Watershed Wide Event
TCWC’s Watershed Wide Event is the largest annual day of volunteering in the watershed! Community members start off the day getting fueled by coffee and breakfast snacks, celebrating, and then dispersing to various sites across the watershed to plant native plants and remove invasive plants!
Read about the annual Watershed Wide Event here, and mark your calendars for our 11th Annual Watershed Wide Event: Saturday, March 14th, 2020!
Watershed 101 Workshop
Tryon Creek Watershed Council provides this workshop, both indoors and hands-on, for watershed residents, who invite their neighbors, friends, and colleagues to attend. City of Portland’s Bureau of Environmental Services funds this program.
- The workshop format is flexible. While we usually host at homes where hosts invite their neighbors and friends, we’ve also given this workshop to schools and businesses. Reach out if you’d like more information!

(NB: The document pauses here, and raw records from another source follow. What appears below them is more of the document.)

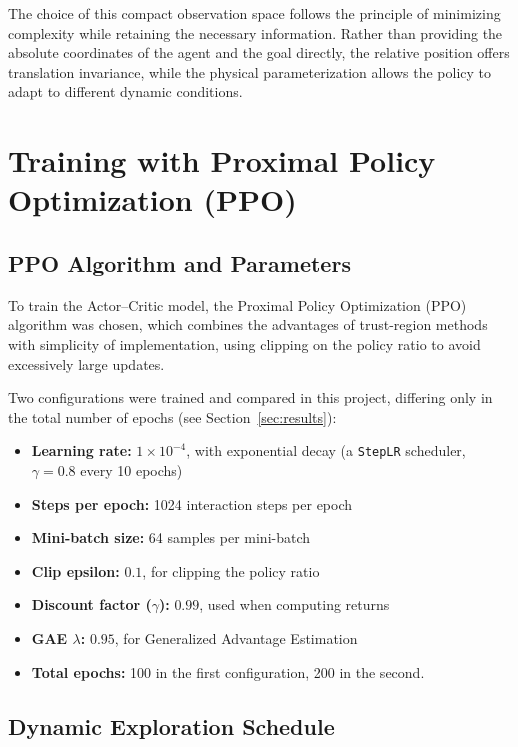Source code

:\documentclass[11pt]{article}
\begin{document}
The choice of this compact observation space follows the principle of minimizing complexity while
retaining the necessary information. Rather than providing the absolute coordinates of the agent and the
goal directly, the relative position offers translation invariance, while the physical parameterization
allows the policy to adapt to different dynamic conditions.

\section{Training with Proximal Policy Optimization (PPO)}

\subsection{PPO Algorithm and Parameters}

To train the Actor--Critic model, the Proximal Policy Optimization (PPO) algorithm was chosen, which
combines the advantages of trust-region methods with simplicity of implementation, using clipping on the
policy ratio to avoid excessively large updates.

Two configurations were trained and compared in this project, differing only in the total number of
epochs (see Section~\ref{sec:results}):

\begin{itemize}
  \item \textbf{Learning rate:} $1\times10^{-4}$, with exponential decay (a \texttt{StepLR} scheduler,
  $\gamma=0.8$ every 10 epochs)
  \item \textbf{Steps per epoch:} 1024 interaction steps per epoch
  \item \textbf{Mini-batch size:} 64 samples per mini-batch
  \item \textbf{Clip epsilon:} $0.1$, for clipping the policy ratio
  \item \textbf{Discount factor ($\gamma$):} $0.99$, used when computing returns
  \item \textbf{GAE $\lambda$:} $0.95$, for Generalized Advantage Estimation
  \item \textbf{Total epochs:} 100 in the first configuration, 200 in the second.
\end{itemize}

\subsection{Dynamic Exploration Schedule}
\end{document}
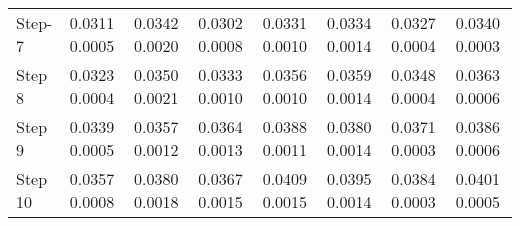 \documentclass{ieeeaccess}
\begin{document}
\begin{table*}[htbp]
\begin{tabular}{llllllll}
Step-7 & 0.0311   0.0005 & 0.0342    0.0020  & 0.0302    0.0008  &  0.0331   0.0010 &  0.0334   0.0014  &  0.0327   0.0004 & 0.0340	0.0003 \\

Step 8 &  0.0323   0.0004 & 0.0350   0.0021  & 0.0333   0.0010  &  0.0356  0.0010 &  0.0359   0.0014  &  0.0348  0.0004  & 0.0363	0.0006 \\

Step 9 &  0.0339   0.0005 & 0.0357    0.0012  & 0.0364    0.0013  &  0.0388  0.0011 &  0.0380   0.0014  &  0.0371   0.0003 & 0.0386	0.0006 \\

Step 10 &  0.0357   0.0008 & 0.0380    0.0018  & 0.0367   0.0015  &  0.0409   0.0015 &  0.0395   0.0014  &  0.0384   0.0003 & 0.0401	0.0005 \\
\hline
\end{tabular}

\end{table*}
\end{document}
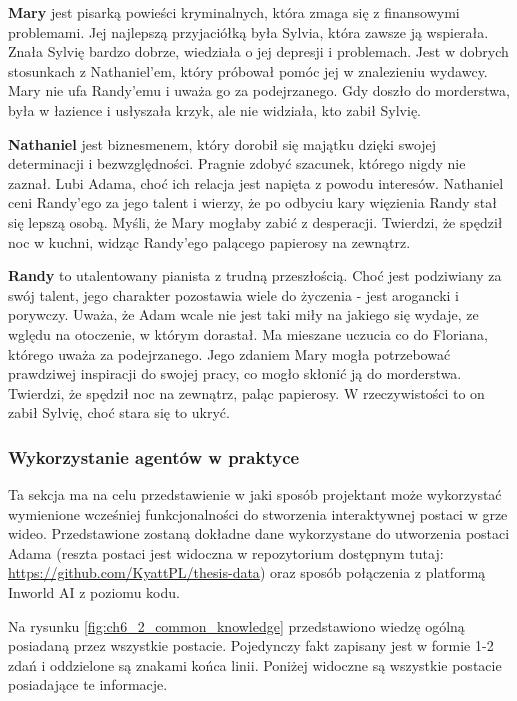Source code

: \textbf{Mary} jest pisarką powieści kryminalnych, która zmaga się z finansowymi problemami. Jej najlepszą
przyjaciółką była Sylvia, która zawsze ją wspierała. Znała Sylvię bardzo dobrze, wiedziała o jej
depresji i problemach. Jest w dobrych stosunkach z Nathaniel'em, który próbował pomóc jej w
znalezieniu wydawcy. Mary nie ufa Randy'emu i uważa go za podejrzanego. Gdy doszło do morderstwa,
była w łazience i usłyszała krzyk, ale nie widziała, kto zabił Sylvię.

\textbf{Nathaniel} jest biznesmenem, który dorobił się majątku dzięki swojej determinacji i bezwzględności.
Pragnie zdobyć szacunek, którego nigdy nie zaznał. Lubi Adama, choć ich relacja jest
napięta z powodu interesów. Nathaniel ceni Randy'ego za jego talent i wierzy, że po odbyciu kary
więzienia Randy stał się lepszą osobą. Myśli, że Mary mogłaby zabić z desperacji. Twierdzi, że
spędził noc w kuchni, widząc Randy'ego palącego papierosy na zewnątrz.

\textbf{Randy} to utalentowany pianista z trudną przeszłością. Choć jest podziwiany za swój talent, jego
charakter pozostawia wiele do życzenia - jest arogancki i porywczy. Uważa, że Adam wcale nie jest taki
miły na jakiego się wydaje, ze wględu na otoczenie, w którym dorastał. Ma mieszane uczucia co do Floriana,
którego uważa za podejrzanego. Jego zdaniem Mary mogła potrzebować prawdziwej inspiracji do swojej pracy, co
mogło skłonić ją do morderstwa. Twierdzi, że spędził noc na zewnątrz, paląc papierosy. W rzeczywistości
to on zabił Sylvię, choć stara się to ukryć.

\subsubsection*{Wykorzystanie agentów w praktyce}

Ta sekcja ma na celu przedstawienie w jaki sposób projektant może wykorzystać wymienione wcześniej
funkcjonalności do stworzenia interaktywnej postaci w grze wideo. Przedstawione zostaną dokładne dane
wykorzystane do utworzenia postaci Adama (reszta postaci jest widoczna w repozytorium dostępnym tutaj:
\href{https://github.com/KyattPL/thesis-data}{https://github.com/KyattPL/thesis-data}) oraz
sposób połączenia z platformą Inworld AI z poziomu kodu.

\newpage

Na rysunku \ref{fig:ch6_2_common_knowledge} przedstawiono wiedzę ogólną posiadaną przez wszystkie postacie.
Pojedynczy fakt zapisany jest w formie 1-2 zdań i oddzielone są znakami końca linii. Poniżej widoczne
są wszystkie postacie posiadające te informacje.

- The workshop starts with about a one hour presentation inside (includes topics like managing stormwater on your property, native & invasive plants, and what individuals can do to steward their watershed). Then participants head out into the host’s yard to learn proper invasive removal and native planting techniques, working outside for about 2 hours.
- The site hosts are responsible for recruiting neighbors/colleagues to participate and providing beverages (coffee/tea). Some hosts also choose to provide a small snack like cookies or crackers and cheese -or even pizza!- but this isn’t expected or required.
- We provide handout materials, gloves and tools, and native plants for your yard, and can bring our own computer and projector for the presentation portion of the workshop.
Pulling ivy isn’t for everyone – we host Science Talks twice annually at the Lucky Lab in Multnomah Village. We’re glad to be able to spread education through the watershed and the greater Portland area!